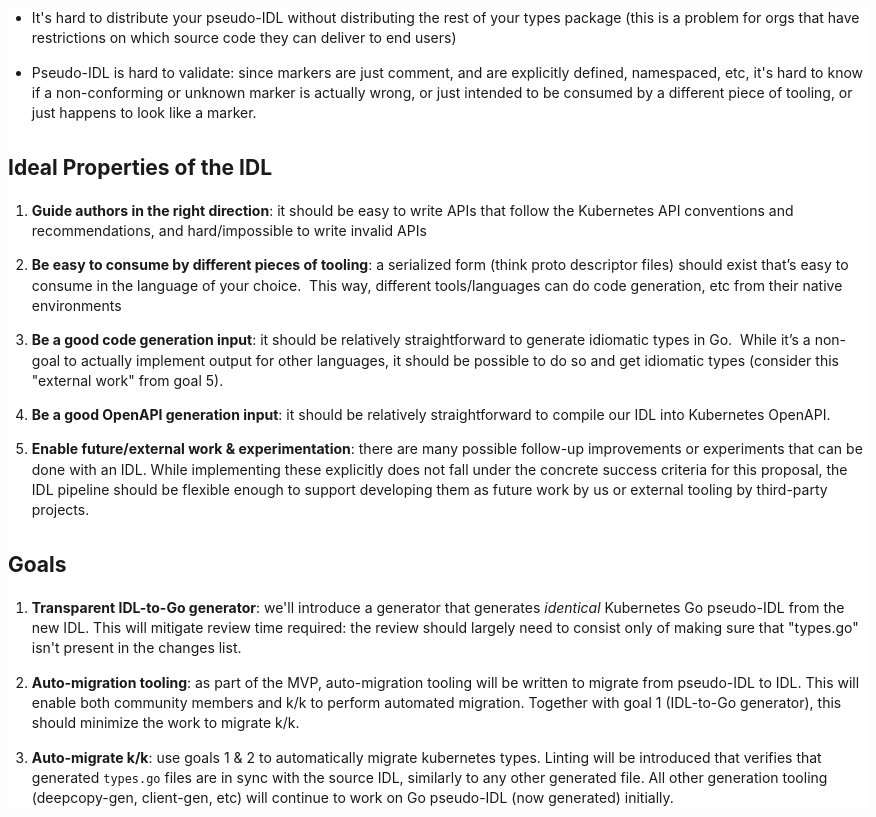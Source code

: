   * It's hard to distribute your pseudo-IDL without distributing the rest
    of your types package (this is a problem for orgs that have
    restrictions on which source code they can deliver to end users)

* Pseudo-IDL is hard to validate: since markers are just comment, and are
  explicitly defined, namespaced, etc, it's hard to know if
  a non-conforming or unknown marker is actually wrong, or just intended
  to be consumed by a different piece of tooling, or just happens to look
  like a marker.

## Ideal Properties of the IDL

1. **Guide authors in the right direction**: it should be easy to write
   APIs that follow the Kubernetes API conventions and recommendations,
   and hard/impossible to write invalid APIs

2. **Be easy to consume by different pieces of tooling**: a serialized
   form (think proto descriptor files) should exist that’s easy to consume
   in the language of your choice.  This way, different tools/languages
   can do code generation, etc from their native environments

3. **Be a good code generation input**: it should be relatively
   straightforward to generate idiomatic types in Go.  While it’s
   a non-goal to actually implement output for other languages, it should
   be possible to do so and get idiomatic types (consider this "external
   work" from goal 5).

4. **Be a good OpenAPI generation input**: it should be relatively
   straightforward to compile our IDL into Kubernetes OpenAPI.

5. **Enable future/external work & experimentation**: there are many
   possible follow-up improvements or experiments that can be done with an
   IDL. While implementing these explicitly does not fall under the
   concrete success criteria for this proposal, the IDL pipeline should be
   flexible enough to support developing them as future work by us or
   external tooling by third-party projects.

## Goals

1. **Transparent IDL-to-Go generator**: we'll introduce a generator that
   generates *identical* Kubernetes Go pseudo-IDL from the new IDL.  This
   will mitigate review time required: the review should largely need to
   consist only of making sure that "types.go" isn't present in the
   changes list.

2. **Auto-migration tooling**: as part of the MVP, auto-migration tooling
   will be written to migrate from pseudo-IDL to IDL.  This will enable
   both community members and k/k to perform automated migration. Together
   with goal 1 (IDL-to-Go generator), this should minimize the work to
   migrate k/k.

3. **Auto-migrate k/k**: use goals 1 & 2 to automatically migrate
   kubernetes types.  Linting will be introduced that verifies that
   generated `types.go` files are in sync with the source IDL, similarly
   to any other generated file.  All other generation tooling
   (deepcopy-gen, client-gen, etc) will continue to work on Go pseudo-IDL
   (now generated) initially.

> Task statement: Starting at the line that contains "both community members" and ending at the last line of the data, repeat each line exactly; include nothing else.

> Response to this task:
   both community members and k/k to perform automated migration. Together
   with goal 1 (IDL-to-Go generator), this should minimize the work to
   migrate k/k.

3. **Auto-migrate k/k**: use goals 1 & 2 to automatically migrate
   kubernetes types.  Linting will be introduced that verifies that
   generated `types.go` files are in sync with the source IDL, similarly
   to any other generated file.  All other generation tooling
   (deepcopy-gen, client-gen, etc) will continue to work on Go pseudo-IDL
   (now generated) initially.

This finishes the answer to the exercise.